- **Task goal**
Copy all lines in the data that contain the string "Makefile".

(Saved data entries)
▬▬▬▬▬▬

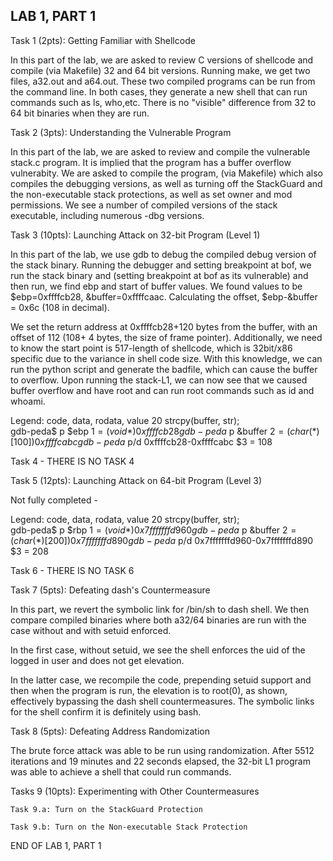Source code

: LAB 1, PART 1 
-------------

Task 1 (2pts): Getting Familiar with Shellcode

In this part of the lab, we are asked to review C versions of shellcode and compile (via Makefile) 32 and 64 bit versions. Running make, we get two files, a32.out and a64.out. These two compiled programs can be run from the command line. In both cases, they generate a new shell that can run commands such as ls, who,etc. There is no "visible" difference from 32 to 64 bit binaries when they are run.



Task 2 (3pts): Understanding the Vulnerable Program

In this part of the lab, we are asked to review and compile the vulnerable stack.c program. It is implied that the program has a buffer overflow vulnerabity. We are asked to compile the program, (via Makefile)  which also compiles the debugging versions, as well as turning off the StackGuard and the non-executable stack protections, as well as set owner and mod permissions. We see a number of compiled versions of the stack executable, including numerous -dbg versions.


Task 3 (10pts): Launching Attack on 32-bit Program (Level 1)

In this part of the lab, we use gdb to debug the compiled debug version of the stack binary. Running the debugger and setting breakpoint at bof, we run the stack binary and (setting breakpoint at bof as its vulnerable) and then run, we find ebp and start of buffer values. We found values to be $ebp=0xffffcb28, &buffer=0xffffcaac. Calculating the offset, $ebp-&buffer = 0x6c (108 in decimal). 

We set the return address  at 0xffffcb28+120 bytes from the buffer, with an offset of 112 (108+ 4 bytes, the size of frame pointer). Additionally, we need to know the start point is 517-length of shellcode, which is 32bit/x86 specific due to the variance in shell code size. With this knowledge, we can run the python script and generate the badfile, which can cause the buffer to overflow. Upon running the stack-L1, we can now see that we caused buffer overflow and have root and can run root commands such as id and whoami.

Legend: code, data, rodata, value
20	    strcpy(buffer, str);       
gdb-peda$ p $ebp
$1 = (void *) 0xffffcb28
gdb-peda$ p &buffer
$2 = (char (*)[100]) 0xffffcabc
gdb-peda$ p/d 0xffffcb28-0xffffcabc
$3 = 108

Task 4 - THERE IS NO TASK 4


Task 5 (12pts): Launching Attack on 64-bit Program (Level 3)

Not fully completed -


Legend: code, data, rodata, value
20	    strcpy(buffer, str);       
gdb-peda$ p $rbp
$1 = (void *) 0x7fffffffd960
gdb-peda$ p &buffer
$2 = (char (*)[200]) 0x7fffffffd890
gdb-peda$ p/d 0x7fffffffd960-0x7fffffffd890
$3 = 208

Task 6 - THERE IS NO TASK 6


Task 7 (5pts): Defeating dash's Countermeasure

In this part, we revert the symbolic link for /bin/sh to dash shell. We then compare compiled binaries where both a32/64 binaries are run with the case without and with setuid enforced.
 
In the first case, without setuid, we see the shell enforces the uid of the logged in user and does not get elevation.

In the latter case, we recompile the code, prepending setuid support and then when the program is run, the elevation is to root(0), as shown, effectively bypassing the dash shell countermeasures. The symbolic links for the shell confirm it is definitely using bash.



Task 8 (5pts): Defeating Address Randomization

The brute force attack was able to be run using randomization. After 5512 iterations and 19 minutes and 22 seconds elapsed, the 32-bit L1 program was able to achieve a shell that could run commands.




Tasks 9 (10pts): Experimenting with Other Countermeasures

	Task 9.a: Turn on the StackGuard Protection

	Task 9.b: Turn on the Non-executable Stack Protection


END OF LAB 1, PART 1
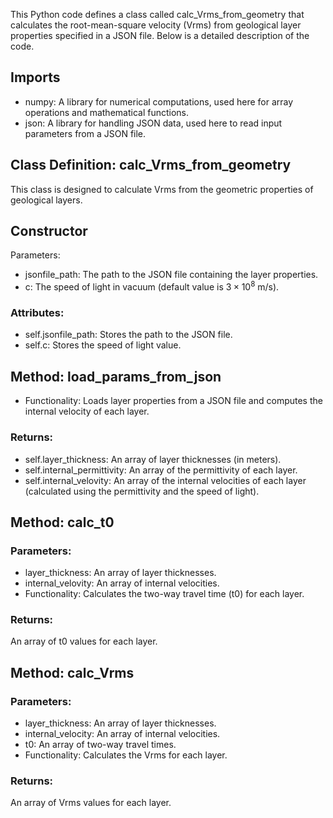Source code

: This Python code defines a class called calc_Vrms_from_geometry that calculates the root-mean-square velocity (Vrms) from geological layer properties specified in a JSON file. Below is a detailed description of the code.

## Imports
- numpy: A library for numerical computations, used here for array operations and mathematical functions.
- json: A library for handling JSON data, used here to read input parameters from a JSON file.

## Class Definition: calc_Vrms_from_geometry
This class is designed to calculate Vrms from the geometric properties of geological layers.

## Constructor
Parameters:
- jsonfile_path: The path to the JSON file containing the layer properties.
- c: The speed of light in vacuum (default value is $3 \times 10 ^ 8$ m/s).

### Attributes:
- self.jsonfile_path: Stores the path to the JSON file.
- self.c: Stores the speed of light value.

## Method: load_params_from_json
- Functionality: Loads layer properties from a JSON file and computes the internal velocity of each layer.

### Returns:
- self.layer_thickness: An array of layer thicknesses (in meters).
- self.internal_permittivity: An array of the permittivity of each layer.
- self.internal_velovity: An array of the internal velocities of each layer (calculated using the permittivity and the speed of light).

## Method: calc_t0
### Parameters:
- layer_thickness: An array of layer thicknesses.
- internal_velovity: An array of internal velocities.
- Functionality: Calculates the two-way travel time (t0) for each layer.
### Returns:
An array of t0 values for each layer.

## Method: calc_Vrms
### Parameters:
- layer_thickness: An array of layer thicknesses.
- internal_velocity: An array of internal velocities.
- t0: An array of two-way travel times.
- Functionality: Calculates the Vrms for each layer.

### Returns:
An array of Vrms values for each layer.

▬▬▬▬▬▬

- **Exercise solution**
In this part of the lab, we are asked to review C versions of shellcode and compile (via Makefile) 32 and 64 bit versions. Running make, we get two files, a32.out and a64.out. These two compiled programs can be run from the command line. In both cases, they generate a new shell that can run commands such as ls, who,etc. There is no "visible" difference from 32 to 64 bit binaries when they are run.
In this part of the lab, we are asked to review and compile the vulnerable stack.c program. It is implied that the program has a buffer overflow vulnerabity. We are asked to compile the program, (via Makefile)  which also compiles the debugging versions, as well as turning off the StackGuard and the non-executable stack protections, as well as set owner and mod permissions. We see a number of compiled versions of the stack executable, including numerous -dbg versions.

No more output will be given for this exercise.